Referencing cells/ranges with labels is fragile and vulnerable to ambiguity.  This is probably why MS has decided to steer away from it.  For example - What happens when the label cell is moved?  Is the actual cell below or to the right of the label cell? If the label refers to a range, how are the exact boundaries of the range determined?

A better solution is to use proper defined names (AKA 'named ranges') which have been around for a while.

I've closed this bug off for the moment (hoping that using defined names works for you).

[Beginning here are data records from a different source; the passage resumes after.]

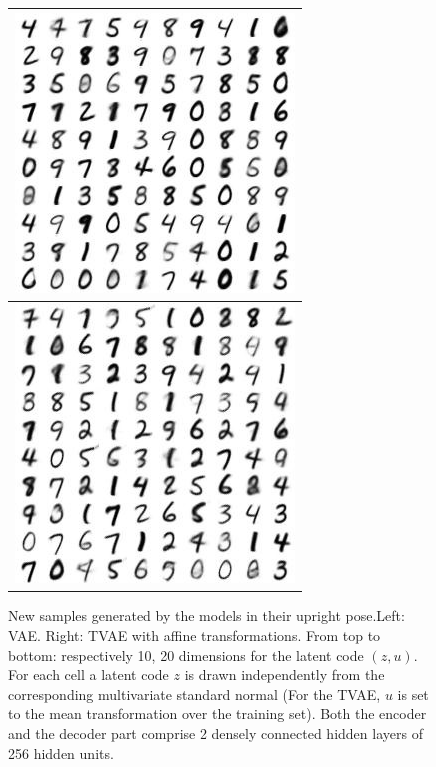 \documentclass[letterpaper, twoside]{article}
\begin{document}
\begin{figure}[H]
\begin{minipage}{.33\textwidth}
\begin{flushleft}
\begin{tabular}{|@{}c@{}|}
\end{tabular}
\end{flushleft}
\end{minipage}%
\begin{minipage}{.33\textwidth}
\begin{tabular}{|@{}c@{}|}\hline
\includegraphics[scale=1]{manifold_126.jpg}\\ \hline
\includegraphics[scale=1]{manifold_127.jpg}\\ \hline
\end{tabular}
\end{minipage}

\caption{New samples generated by the models in their upright pose.Left: VAE. Right: TVAE with affine transformations. From top to bottom: respectively 10, 20 dimensions for the latent code $(z, u)$.\\ For each cell a latent code $z$ is drawn independently from the corresponding multivariate standard normal (For the TVAE, $u$ is set to the mean transformation over the training set). Both the encoder and the decoder part comprise 2 densely connected hidden layers of 256 hidden units.}
\label{generatedcomparison}
\end{figure}
\end{document}

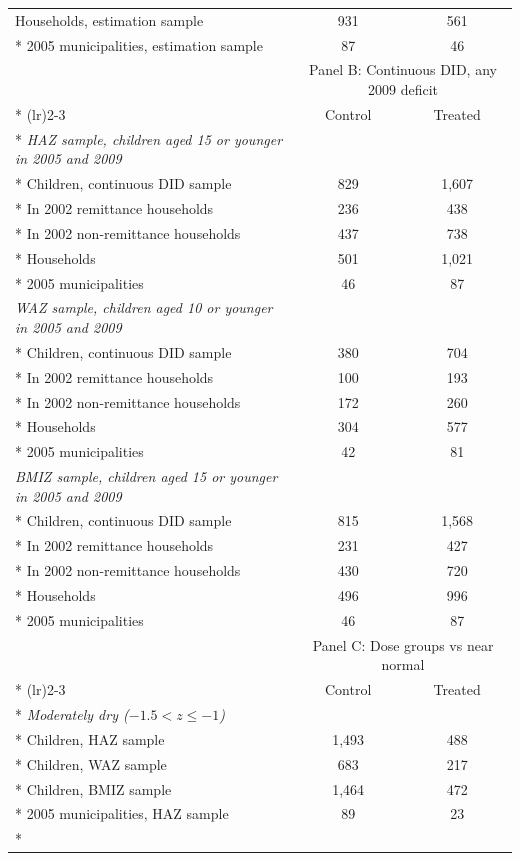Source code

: \documentclass[12pt]{article}
\begin{document}
\begin{longtable}{@{\extracolsep{\fill}}lcc}
Households, estimation sample & 931 & 561\\*
2005 municipalities, estimation sample & 87 & 46\\
\bottomrule
\addlinespace[12pt]
\toprule
 & \multicolumn{2}{c}{Panel B: Continuous DID, any 2009 deficit}\\*
\cmidrule(lr){2-3}
 & Control & Treated\\*
\midrule
\textit{HAZ sample, children aged 15 or younger in 2005 and 2009} & & \\*
Children, continuous DID sample & 829 & 1,607\\*
\quad In 2002 remittance households & 236 & 438\\*
\quad In 2002 non-remittance households & 437 & 738\\*
Households & 501 & 1,021\\*
2005 municipalities & 46 & 87\\
\addlinespace[6pt]\textit{WAZ sample, children aged 10 or younger in 2005 and 2009} & & \\*
Children, continuous DID sample & 380 & 704\\*
\quad In 2002 remittance households & 100 & 193\\*
\quad In 2002 non-remittance households & 172 & 260\\*
Households & 304 & 577\\*
2005 municipalities & 42 & 81\\
\addlinespace[6pt]\textit{BMIZ sample, children aged 15 or younger in 2005 and 2009} & & \\*
Children, continuous DID sample & 815 & 1,568\\*
\quad In 2002 remittance households & 231 & 427\\*
\quad In 2002 non-remittance households & 430 & 720\\*
Households & 496 & 996\\*
2005 municipalities & 46 & 87\\
\bottomrule
\newpage
\toprule
 & \multicolumn{2}{c}{Panel C: Dose groups vs near normal}\\*
\cmidrule(lr){2-3}
 & Control & Treated\\*
\midrule
\textit{Moderately dry (\ensuremath{-1.5<z\le -1})} & & \\*
Children, HAZ sample & 1,493 & 488\\*
Children, WAZ sample & 683 & 217\\*
Children, BMIZ sample & 1,464 & 472\\*
2005 municipalities, HAZ sample & 89 & 23\\*

\end{longtable}
\end{document}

'Natural Language References' are probably not in high demand for POI functionality, so if you want to have this supported, you'll probably need to do a lot of the leg-work.  It might make sense to just have POI convert old tNlr (0x18) to equivalent tRef(0x24) or tArea(0x25) PTGs (like Excel 2007 does).  Unfortunately, tNlr is not well documented.  I found a bit of information in the OOO source code.   It seems like the tNlr field layout is variable and governed by the second byte (first byte is 0x18).  In the OOO source code the values of the second byte have constants called "EXC_TOK_NLR_*" (see below).  With some quick experimentation (on an old machine with  Excel 2003) I was able to produce tNlr tokens with second byte (0x06, 0x07 and 0x0A).  Perhaps these are all that POI would need to support. 

Here is a link to some documentation about xlformula.hxx:

Some Hex Dumps of tNlr tokens
18 07 04 00 00 80   // from the sample file - label 'a' is in A5
18 06 06 00 09 80   // label in I7, value in J7
18 0A 0D 00 03 80   25 0E 00 11 00 03 00 03 00  // range label in D14, values in D15:D18  - note tArea(D15:D18) seems to be correctly encoded here (starting at 0x25).